Mortgage Rates Drop for Fifth Straight Week
U.S. mortgage rates fell for a fifth week, reducing borrowing costs as home-price gains slow. The average rate for a 30-year fixed mortgage was 4.12 percent this week, down from 4.14 percent and the lowest since October, Freddie Mac said in a statement on Thursday. The average 15-year rate slipped to 3.21 percent from 3.25 percent, the McLean, Virginia-based mortgage-finance company said.
The recovery in home prices, fueled for two years by tight inventories, has started to cool. In the year ended March 31, the S&P/Case-Shiller index of 20 cities rose 12.4 percent, the smallest gain since July, the group said earlier this week.
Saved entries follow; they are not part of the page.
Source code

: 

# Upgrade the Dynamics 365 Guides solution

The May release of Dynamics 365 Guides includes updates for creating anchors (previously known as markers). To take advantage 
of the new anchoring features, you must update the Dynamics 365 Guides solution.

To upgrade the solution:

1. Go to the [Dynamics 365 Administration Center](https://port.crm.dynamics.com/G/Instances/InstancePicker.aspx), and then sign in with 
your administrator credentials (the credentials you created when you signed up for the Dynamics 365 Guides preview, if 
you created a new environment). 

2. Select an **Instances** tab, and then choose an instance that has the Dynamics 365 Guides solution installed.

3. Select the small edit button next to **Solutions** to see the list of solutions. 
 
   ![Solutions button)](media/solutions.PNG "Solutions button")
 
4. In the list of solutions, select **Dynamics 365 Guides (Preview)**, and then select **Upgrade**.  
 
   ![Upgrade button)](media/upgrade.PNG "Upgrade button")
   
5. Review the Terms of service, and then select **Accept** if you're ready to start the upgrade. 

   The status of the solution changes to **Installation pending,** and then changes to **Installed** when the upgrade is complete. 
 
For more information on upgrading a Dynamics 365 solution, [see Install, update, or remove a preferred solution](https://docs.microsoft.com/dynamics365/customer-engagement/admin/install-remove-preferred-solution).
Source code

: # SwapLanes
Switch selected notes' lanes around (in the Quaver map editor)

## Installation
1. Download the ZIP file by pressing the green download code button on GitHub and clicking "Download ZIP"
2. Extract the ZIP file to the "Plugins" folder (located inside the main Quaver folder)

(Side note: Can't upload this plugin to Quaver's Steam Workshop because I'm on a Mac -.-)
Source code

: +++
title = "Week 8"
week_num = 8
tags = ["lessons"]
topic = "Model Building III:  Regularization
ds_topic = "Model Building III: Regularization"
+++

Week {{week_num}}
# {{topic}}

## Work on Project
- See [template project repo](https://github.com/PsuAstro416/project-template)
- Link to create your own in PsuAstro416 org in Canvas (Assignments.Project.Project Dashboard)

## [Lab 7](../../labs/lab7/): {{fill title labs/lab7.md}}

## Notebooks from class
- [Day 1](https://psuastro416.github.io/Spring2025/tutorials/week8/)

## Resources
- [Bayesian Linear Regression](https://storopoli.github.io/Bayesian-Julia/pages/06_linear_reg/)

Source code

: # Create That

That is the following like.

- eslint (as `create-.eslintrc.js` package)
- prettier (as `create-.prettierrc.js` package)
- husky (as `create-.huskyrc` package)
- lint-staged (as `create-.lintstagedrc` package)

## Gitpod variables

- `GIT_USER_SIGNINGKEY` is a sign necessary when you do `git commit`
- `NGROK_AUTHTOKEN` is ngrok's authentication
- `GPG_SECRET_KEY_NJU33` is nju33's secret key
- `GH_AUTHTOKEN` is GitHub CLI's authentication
The pace of annual house price gains has peaked and is now starting to ease slightly. The hit to housing demand from last year’s rise in mortgage interest rates and the unseasonably severe weather earlier this year will continue feeding through into slower house-price gains for several months to come.
While the average 30-year rate has dropped since reaching a two-year high of 4.58 percent in August, it’s up from a near-record low of 3.35 percent in May 2013. Contracts to buy previously owned houses in the U.S. increased 0.4 percent in April, less than economists estimated. They are down 9.2 percent from a year earlier, the National Association of Realtors said on Thursday.